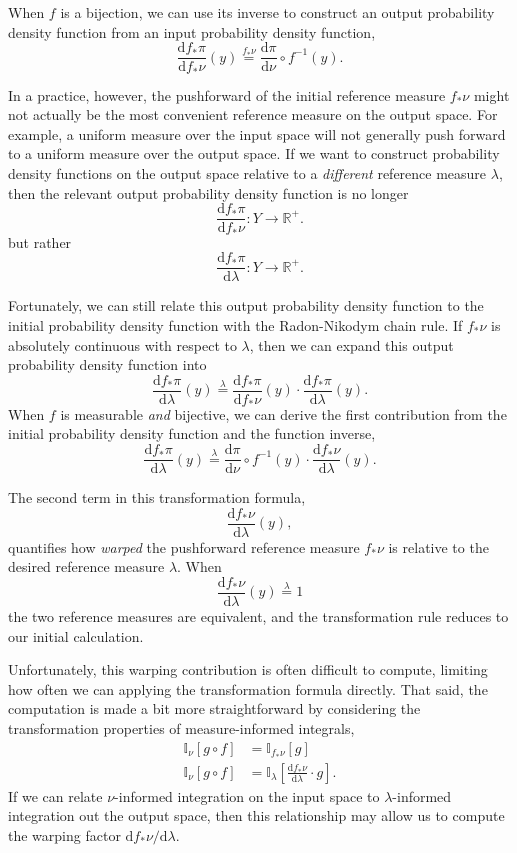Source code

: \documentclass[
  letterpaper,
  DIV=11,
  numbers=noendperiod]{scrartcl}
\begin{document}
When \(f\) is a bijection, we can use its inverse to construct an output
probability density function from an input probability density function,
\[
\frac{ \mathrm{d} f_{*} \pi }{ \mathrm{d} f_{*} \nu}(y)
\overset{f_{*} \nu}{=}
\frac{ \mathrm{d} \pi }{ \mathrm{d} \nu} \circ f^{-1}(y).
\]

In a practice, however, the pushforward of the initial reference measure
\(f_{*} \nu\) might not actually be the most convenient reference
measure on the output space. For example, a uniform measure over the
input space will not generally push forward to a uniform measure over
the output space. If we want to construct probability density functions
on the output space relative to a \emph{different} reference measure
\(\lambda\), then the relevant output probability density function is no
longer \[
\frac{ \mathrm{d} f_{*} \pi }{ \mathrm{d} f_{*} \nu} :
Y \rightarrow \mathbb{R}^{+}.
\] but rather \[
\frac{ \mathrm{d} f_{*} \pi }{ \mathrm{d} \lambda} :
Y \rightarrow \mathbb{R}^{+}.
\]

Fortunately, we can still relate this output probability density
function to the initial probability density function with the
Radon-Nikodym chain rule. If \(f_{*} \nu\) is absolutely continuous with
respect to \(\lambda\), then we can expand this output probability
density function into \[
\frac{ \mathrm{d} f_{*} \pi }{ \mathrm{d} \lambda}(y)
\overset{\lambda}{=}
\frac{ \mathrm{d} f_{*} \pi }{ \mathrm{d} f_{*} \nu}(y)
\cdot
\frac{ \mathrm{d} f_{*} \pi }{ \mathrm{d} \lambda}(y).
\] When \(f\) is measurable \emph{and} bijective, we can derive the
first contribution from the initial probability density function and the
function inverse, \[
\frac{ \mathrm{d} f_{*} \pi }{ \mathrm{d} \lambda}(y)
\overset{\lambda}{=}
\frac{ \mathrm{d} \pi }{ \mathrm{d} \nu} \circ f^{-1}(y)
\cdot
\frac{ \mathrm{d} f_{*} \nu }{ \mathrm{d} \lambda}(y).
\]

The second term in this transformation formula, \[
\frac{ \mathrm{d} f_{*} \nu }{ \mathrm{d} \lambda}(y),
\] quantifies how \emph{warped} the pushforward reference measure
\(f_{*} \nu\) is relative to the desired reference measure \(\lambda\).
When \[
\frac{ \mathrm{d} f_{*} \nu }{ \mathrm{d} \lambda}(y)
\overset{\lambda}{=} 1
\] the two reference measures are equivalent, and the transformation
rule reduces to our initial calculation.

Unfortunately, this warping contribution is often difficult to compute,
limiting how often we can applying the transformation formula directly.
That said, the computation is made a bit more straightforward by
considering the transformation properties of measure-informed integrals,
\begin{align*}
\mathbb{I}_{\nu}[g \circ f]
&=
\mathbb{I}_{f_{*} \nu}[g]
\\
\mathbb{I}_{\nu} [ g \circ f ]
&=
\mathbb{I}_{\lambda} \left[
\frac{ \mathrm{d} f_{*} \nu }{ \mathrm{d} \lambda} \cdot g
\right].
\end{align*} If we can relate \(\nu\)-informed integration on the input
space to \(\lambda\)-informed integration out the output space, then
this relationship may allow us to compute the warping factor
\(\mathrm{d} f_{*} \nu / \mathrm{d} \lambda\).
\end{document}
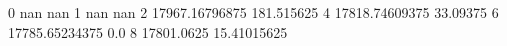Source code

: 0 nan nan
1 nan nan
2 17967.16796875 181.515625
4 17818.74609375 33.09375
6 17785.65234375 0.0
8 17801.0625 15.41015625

• • • •

Task item: Give every line above again exactly, omitting whatever pictures appear.

Response box:
Source code

: \documentclass[
  letterpaper,
  DIV=11,
  numbers=noendperiod]{scrartcl}
\begin{document}
When \(f\) is a bijection, we can use its inverse to construct an output
probability density function from an input probability density function,
\[
\frac{ \mathrm{d} f_{*} \pi }{ \mathrm{d} f_{*} \nu}(y)
\overset{f_{*} \nu}{=}
\frac{ \mathrm{d} \pi }{ \mathrm{d} \nu} \circ f^{-1}(y).
\]

In a practice, however, the pushforward of the initial reference measure
\(f_{*} \nu\) might not actually be the most convenient reference
measure on the output space. For example, a uniform measure over the
input space will not generally push forward to a uniform measure over
the output space. If we want to construct probability density functions
on the output space relative to a \emph{different} reference measure
\(\lambda\), then the relevant output probability density function is no
longer \[
\frac{ \mathrm{d} f_{*} \pi }{ \mathrm{d} f_{*} \nu} :
Y \rightarrow \mathbb{R}^{+}.
\] but rather \[
\frac{ \mathrm{d} f_{*} \pi }{ \mathrm{d} \lambda} :
Y \rightarrow \mathbb{R}^{+}.
\]

Fortunately, we can still relate this output probability density
function to the initial probability density function with the
Radon-Nikodym chain rule. If \(f_{*} \nu\) is absolutely continuous with
respect to \(\lambda\), then we can expand this output probability
density function into \[
\frac{ \mathrm{d} f_{*} \pi }{ \mathrm{d} \lambda}(y)
\overset{\lambda}{=}
\frac{ \mathrm{d} f_{*} \pi }{ \mathrm{d} f_{*} \nu}(y)
\cdot
\frac{ \mathrm{d} f_{*} \pi }{ \mathrm{d} \lambda}(y).
\] When \(f\) is measurable \emph{and} bijective, we can derive the
first contribution from the initial probability density function and the
function inverse, \[
\frac{ \mathrm{d} f_{*} \pi }{ \mathrm{d} \lambda}(y)
\overset{\lambda}{=}
\frac{ \mathrm{d} \pi }{ \mathrm{d} \nu} \circ f^{-1}(y)
\cdot
\frac{ \mathrm{d} f_{*} \nu }{ \mathrm{d} \lambda}(y).
\]

The second term in this transformation formula, \[
\frac{ \mathrm{d} f_{*} \nu }{ \mathrm{d} \lambda}(y),
\] quantifies how \emph{warped} the pushforward reference measure
\(f_{*} \nu\) is relative to the desired reference measure \(\lambda\).
When \[
\frac{ \mathrm{d} f_{*} \nu }{ \mathrm{d} \lambda}(y)
\overset{\lambda}{=} 1
\] the two reference measures are equivalent, and the transformation
rule reduces to our initial calculation.

Unfortunately, this warping contribution is often difficult to compute,
limiting how often we can applying the transformation formula directly.
That said, the computation is made a bit more straightforward by
considering the transformation properties of measure-informed integrals,
\begin{align*}
\mathbb{I}_{\nu}[g \circ f]
&=
\mathbb{I}_{f_{*} \nu}[g]
\\
\mathbb{I}_{\nu} [ g \circ f ]
&=
\mathbb{I}_{\lambda} \left[
\frac{ \mathrm{d} f_{*} \nu }{ \mathrm{d} \lambda} \cdot g
\right].
\end{align*} If we can relate \(\nu\)-informed integration on the input
space to \(\lambda\)-informed integration out the output space, then
this relationship may allow us to compute the warping factor
\(\mathrm{d} f_{*} \nu / \mathrm{d} \lambda\).
\end{document}
Source code

: 0 nan nan
1 nan nan
2 17967.16796875 181.515625
4 17818.74609375 33.09375
6 17785.65234375 0.0
8 17801.0625 15.41015625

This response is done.